Adaptado de Truman Capote em “Os cães ladram”

Mesmo que estejamos longe, levamos connosco os nossos roteiros sentimentais e as nossas referências culturais. E, muitas vezes, é preciso percorrê-los até à exaustão para conseguirmos prestar atenção a algo de novo que está ali mesmo à nossa frente à espera de ser descoberto. Isto aplica-se às pessoas e às cidades.

Em NO, além do percurso annericeano, que já descrevi, tive que fazer, em atenção à minha companhia de viagem, o itinerário do gótico.

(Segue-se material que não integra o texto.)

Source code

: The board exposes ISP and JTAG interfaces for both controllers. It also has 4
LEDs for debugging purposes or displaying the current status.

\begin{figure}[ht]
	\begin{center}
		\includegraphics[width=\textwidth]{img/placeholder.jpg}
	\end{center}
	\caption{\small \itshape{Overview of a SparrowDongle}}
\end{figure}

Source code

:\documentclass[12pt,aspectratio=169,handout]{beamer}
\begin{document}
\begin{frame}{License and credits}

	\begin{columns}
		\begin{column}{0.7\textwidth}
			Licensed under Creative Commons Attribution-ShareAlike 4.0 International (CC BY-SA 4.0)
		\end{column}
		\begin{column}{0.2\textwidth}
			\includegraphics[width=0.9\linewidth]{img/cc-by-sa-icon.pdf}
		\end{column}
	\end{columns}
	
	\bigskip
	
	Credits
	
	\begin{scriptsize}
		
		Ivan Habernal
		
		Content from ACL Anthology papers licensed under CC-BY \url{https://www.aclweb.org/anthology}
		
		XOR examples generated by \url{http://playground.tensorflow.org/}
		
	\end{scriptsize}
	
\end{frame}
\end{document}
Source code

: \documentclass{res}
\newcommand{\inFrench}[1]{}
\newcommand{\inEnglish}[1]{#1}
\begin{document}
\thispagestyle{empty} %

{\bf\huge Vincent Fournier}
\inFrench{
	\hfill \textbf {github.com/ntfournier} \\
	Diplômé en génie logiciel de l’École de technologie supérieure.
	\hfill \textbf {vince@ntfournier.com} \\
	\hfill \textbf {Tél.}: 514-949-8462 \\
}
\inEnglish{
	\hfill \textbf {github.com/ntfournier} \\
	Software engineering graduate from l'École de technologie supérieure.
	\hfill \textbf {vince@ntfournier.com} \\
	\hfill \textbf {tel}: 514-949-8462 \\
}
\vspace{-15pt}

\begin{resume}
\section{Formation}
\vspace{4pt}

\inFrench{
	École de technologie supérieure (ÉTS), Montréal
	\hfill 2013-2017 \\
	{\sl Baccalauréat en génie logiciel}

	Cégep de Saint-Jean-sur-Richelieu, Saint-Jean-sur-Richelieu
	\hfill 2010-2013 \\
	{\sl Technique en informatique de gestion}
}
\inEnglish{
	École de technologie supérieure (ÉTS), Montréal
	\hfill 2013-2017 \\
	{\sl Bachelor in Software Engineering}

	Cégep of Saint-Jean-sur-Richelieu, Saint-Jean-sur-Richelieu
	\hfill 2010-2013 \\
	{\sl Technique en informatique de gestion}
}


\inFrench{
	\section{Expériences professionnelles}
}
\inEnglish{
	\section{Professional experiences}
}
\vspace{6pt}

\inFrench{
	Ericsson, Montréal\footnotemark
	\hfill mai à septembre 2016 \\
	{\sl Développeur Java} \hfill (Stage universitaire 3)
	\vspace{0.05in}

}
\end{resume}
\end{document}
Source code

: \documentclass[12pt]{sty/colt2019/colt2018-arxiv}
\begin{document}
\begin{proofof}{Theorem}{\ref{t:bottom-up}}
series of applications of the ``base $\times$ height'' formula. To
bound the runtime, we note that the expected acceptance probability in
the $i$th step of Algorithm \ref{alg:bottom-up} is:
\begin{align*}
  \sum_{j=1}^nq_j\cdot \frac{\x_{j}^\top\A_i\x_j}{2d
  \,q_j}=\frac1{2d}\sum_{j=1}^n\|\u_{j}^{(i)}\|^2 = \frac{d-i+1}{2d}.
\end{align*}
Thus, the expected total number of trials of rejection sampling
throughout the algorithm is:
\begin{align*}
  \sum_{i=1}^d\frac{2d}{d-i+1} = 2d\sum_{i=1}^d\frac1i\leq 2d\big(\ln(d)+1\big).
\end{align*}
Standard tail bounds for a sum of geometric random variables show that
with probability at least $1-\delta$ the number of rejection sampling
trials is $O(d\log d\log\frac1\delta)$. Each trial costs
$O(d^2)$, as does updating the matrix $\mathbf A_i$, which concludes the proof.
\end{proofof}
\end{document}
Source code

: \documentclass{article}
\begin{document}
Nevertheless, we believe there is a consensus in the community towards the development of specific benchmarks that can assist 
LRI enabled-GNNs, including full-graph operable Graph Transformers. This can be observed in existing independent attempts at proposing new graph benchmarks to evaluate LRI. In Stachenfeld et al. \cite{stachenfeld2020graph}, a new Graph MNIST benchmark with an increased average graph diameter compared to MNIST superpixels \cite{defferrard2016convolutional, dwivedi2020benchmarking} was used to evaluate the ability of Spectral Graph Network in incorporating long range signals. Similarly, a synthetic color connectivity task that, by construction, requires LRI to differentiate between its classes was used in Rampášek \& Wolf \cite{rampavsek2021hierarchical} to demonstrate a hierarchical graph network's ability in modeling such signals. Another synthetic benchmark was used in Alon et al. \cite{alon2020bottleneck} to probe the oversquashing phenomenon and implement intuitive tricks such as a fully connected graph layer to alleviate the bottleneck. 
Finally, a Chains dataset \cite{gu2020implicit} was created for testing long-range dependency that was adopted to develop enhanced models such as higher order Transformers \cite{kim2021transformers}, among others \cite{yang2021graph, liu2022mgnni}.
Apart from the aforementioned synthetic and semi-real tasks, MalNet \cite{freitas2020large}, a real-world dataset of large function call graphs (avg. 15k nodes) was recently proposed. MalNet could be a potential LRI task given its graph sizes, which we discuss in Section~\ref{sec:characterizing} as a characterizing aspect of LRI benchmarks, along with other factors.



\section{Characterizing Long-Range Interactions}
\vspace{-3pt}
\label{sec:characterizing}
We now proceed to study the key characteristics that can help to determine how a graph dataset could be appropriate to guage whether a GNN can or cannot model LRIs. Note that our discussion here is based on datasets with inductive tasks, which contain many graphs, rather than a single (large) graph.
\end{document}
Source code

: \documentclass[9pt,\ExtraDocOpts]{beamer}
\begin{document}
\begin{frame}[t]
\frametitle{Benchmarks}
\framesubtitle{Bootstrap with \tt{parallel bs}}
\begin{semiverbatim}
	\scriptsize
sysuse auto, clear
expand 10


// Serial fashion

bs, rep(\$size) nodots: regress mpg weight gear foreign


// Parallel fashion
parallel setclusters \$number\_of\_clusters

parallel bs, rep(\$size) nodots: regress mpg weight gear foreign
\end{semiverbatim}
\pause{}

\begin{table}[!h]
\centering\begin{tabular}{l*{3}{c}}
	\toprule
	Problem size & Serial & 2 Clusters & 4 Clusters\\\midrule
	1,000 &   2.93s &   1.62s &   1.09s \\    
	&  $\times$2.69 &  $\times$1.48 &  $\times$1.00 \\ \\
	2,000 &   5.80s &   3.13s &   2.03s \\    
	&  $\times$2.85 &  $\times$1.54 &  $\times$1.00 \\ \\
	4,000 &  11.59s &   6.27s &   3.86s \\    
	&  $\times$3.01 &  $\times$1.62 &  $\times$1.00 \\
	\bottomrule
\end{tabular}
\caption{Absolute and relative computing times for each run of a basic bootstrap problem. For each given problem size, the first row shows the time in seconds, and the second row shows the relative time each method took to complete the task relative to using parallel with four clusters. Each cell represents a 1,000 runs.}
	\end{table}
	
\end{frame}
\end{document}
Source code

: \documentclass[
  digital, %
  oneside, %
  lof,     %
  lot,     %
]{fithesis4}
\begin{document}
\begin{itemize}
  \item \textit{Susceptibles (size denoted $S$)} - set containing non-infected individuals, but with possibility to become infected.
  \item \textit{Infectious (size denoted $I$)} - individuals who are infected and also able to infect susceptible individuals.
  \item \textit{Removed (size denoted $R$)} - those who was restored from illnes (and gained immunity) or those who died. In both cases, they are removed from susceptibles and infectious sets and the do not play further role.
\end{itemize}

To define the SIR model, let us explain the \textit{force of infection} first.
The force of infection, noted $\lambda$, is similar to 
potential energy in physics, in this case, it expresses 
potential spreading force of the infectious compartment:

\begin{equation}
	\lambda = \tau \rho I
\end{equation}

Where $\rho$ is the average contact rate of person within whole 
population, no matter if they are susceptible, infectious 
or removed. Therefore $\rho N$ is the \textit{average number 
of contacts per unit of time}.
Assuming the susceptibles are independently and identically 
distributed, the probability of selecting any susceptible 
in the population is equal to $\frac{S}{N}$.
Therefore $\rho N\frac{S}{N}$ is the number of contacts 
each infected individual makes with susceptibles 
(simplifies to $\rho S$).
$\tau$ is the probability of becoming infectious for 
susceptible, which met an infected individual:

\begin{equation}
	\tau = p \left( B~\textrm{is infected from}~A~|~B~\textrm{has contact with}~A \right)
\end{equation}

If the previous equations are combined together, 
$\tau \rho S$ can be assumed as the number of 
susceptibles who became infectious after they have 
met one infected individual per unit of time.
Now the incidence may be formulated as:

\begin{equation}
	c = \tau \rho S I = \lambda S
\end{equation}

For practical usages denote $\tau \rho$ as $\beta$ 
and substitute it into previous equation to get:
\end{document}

Não, não estou a falar de Santarém.

Estou a falar dos góticos, mesmo: aquela tribo urbana que se caracteriza pela mistura de cores berrantes, nos cabelos e nas roupas, com os clássicos branco e negro, tudo isto enfeitado com muitos piercings, cintos, emblemas e outros acessórios eventualmente chocantes.

Claro que, no fim, acabámos onde tínhamos de acabar: nos clubes de jazz e nos rituais divertidos e, simultaneamente, tétricos do Halloween e do Dia-de-Todos-Os-Santos.

Mas primeiro tivemos que fazer a Decatur Street, em que as lojas de antiguidades e as casas particulares _ de portadas abertas, cujo riquíssimo recheio faria pensar que estamos perante mais um antiquário, não fosse a televisão acesa e o respectivo proprietário recostado no canapé _ alternam com as lojas fétiche e os bares escuros, pintados de vermelho e cheios de anjinhos nas paredes, frequentados essencialmente pela comunidade gótica.

O que estes sítios têm de bom, além da semi-obscuridade e da música, é que começam a funcionar cedo em qualquer parte do mundo (às 22h já se pode começar a dançar _ não é preciso esperar até às 4h da manhã como nas discotecas tradicionais) e a atitude blasée é a regra, de forma que se pode fazer o que se quiser, sem que ninguém pareça mostrar demasiada atenção. Bom para tímidos excêntricos, em suma. Experimentem que vão ver que gostam.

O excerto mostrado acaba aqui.